I haven’t yet attempted to make homemade falafel because it’s so convenient for me to get it from my local eatery. But when my sister visits, I’ll give it a try—she follows a strict Mediterranean diet. I love throwing together this easy recipe for a fast, fresh, and fulfilling weeknight dinner.

What is falafel?
Falafel is a popular Middle Eastern dish. It consists of deep-fried (and sometimes baked) balls or patties made primarily from ground chickpeas, fava beans, or a combination of both, blended with fresh herbs, spices, onions, and garlic. The mixture forms a hearty, savory bite with a crisp exterior and a tender, flavorful interior.
Falafel’s roots trace back to Egypt, where it likely originated as a dish called ta’amiya, made with fava beans. Over time, it spread throughout the Levant and became a staple street food in countries like Israel, Lebanon, Syria, and Jordan, with each region developing its own variations and preferred ingredients. Today, falafel is enjoyed worldwide and often serves as a plant-based protein source in vegetarian and vegan diets.
If you’re new to falafel, you can find ready-made versions for this recipe in many grocery stores, delis, or Middle Eastern restaurants. However, freshly made falafel offers the best flavor and texture. Try this quick and easy recipe for Falafel With Canned Chickpeas, this Baked Falafel Recipe, or this recipe for crispy Air-Fryer Falafel to take your falafel bowl to the next level.

How do I store leftovers?
A fully assembled falafel bowl is best enjoyed fresh. You can store it in an airtight container in the fridge, but the texture of the greens and veggies will decline after about 24 hours. My best advice is to store leftover ingredients in separate airtight containers in the fridge, then use them to assemble a new bowl just before serving. The cooled cooked quinoa, hummus, and tahini sauce will stay good in the fridge for up to 7 days. Premade falafel and salad greens should remain fresh for up to 5 days, while the sliced veggies and fresh-squeezed lemon juice will keep for about 4 days. Olive oil has a long shelf life, so just store it in your pantry as usual.

Serving suggestions
Serve your falafel bowl with this homemade Tzatziki Recipe for a bright touch of dill and mint. You could also try your hand at homemade Falafel Sauce instead of store-bought tahini sauce. Pair your bowl with other Mediterranean-inspired dishes, like this Mediterranean Cucumber Salad or a Caprese Panini. Make your bowl meatier by swapping the falafel for these Greek Chicken Meatballs. Wash it all down with a simple, elegant Wine Spritzer.

Ingredients
- 1/2 cup quinoa
- 2 cups mixed greens like spinach or arugula
- 16 precooked falafel balls
- 1 cup cherry tomatoes halved
- 1 cucumber sliced
- 1/2 cup red onion thinly sliced
- 1/2 cup hummus
- 1/4 cup tahini sauce
- Juice of 1 lemon
- 2 tablespoons olive oil
- Salt to taste
- Freshly ground black pepper to taste
Instructions
- Prepare the quinoa according to package instructions. This typically takes about 10 minutes. Set aside to cool.

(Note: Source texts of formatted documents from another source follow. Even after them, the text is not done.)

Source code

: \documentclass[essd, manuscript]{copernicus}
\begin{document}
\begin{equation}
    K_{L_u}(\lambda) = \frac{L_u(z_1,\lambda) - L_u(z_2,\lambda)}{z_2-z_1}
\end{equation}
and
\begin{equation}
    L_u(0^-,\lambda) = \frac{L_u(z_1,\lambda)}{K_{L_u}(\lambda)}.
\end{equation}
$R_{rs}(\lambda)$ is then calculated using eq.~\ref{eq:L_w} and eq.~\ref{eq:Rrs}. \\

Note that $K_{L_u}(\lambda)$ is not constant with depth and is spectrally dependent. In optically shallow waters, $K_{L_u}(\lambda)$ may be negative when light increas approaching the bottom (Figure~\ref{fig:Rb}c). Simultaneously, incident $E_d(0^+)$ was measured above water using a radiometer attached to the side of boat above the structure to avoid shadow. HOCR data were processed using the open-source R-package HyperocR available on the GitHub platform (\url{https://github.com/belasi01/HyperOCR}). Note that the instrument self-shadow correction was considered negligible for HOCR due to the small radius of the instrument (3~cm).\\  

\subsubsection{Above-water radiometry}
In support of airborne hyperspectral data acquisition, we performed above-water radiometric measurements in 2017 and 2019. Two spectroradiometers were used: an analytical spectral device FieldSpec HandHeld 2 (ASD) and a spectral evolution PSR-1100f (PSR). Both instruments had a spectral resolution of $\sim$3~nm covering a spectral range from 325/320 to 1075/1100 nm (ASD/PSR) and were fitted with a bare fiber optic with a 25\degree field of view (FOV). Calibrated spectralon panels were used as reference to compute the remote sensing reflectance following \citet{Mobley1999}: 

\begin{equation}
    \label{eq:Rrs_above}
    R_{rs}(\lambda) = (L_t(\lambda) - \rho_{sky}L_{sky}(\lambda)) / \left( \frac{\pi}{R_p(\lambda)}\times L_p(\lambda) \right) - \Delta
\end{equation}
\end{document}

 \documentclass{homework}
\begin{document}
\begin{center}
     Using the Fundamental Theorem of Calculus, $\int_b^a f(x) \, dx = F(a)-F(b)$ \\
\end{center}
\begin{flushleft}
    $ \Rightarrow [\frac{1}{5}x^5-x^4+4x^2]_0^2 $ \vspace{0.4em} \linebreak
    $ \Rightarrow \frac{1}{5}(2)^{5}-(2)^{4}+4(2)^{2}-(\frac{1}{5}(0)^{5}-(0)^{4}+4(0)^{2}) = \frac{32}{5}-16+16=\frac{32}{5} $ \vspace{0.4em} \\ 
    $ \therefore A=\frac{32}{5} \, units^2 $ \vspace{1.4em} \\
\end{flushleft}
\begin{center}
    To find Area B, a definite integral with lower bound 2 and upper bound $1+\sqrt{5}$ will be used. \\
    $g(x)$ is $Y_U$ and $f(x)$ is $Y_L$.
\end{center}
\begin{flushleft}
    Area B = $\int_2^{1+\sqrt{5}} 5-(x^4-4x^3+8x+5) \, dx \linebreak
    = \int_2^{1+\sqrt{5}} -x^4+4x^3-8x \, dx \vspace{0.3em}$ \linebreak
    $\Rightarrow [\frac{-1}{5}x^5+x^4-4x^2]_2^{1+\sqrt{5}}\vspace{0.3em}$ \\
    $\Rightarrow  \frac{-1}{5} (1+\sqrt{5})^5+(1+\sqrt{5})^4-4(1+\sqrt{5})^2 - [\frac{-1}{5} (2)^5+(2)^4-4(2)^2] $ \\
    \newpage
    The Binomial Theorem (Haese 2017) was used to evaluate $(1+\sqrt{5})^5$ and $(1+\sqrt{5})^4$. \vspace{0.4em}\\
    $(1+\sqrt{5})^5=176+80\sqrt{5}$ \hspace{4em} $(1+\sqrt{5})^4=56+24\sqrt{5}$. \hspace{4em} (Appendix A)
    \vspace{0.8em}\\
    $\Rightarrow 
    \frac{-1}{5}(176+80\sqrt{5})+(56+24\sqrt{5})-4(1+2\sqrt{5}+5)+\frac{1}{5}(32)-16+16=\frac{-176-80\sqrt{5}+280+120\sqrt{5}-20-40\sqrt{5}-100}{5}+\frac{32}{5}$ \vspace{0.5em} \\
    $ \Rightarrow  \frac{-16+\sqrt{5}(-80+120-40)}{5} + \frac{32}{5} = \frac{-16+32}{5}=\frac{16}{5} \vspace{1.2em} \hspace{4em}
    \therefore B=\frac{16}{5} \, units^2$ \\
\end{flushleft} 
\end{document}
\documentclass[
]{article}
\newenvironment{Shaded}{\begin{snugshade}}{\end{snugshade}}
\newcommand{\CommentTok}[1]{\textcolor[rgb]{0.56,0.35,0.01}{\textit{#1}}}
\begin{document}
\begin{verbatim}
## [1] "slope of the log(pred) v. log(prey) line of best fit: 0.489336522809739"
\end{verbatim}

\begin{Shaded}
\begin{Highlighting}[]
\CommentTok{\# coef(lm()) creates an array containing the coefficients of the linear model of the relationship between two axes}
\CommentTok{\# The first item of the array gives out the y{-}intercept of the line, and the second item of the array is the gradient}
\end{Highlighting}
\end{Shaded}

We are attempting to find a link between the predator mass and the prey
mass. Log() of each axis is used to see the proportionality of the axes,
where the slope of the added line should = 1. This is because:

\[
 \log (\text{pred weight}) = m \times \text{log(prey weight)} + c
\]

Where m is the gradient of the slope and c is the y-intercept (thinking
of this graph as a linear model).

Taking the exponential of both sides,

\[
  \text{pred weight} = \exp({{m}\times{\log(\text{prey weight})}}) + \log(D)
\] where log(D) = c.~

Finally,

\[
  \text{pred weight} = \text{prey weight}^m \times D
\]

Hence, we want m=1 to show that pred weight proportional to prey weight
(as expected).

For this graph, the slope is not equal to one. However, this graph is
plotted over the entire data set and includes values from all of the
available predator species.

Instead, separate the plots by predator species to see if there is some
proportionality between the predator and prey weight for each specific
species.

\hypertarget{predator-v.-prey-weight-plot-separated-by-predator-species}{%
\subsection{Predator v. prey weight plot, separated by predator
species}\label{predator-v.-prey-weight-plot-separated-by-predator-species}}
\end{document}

- Arrange the mixed greens at the bottom of each bowl. Top with cooked quinoa.

- Distribute the falafel evenly among the bowls. Add cherry tomatoes, cucumber slices, and red onion.

- Add a dollop of hummus to each bowl. Drizzle tahini sauce over the top.

- Squeeze fresh lemon juice over each bowl and drizzle with olive oil. Season with salt and pepper to taste. Serve immediately.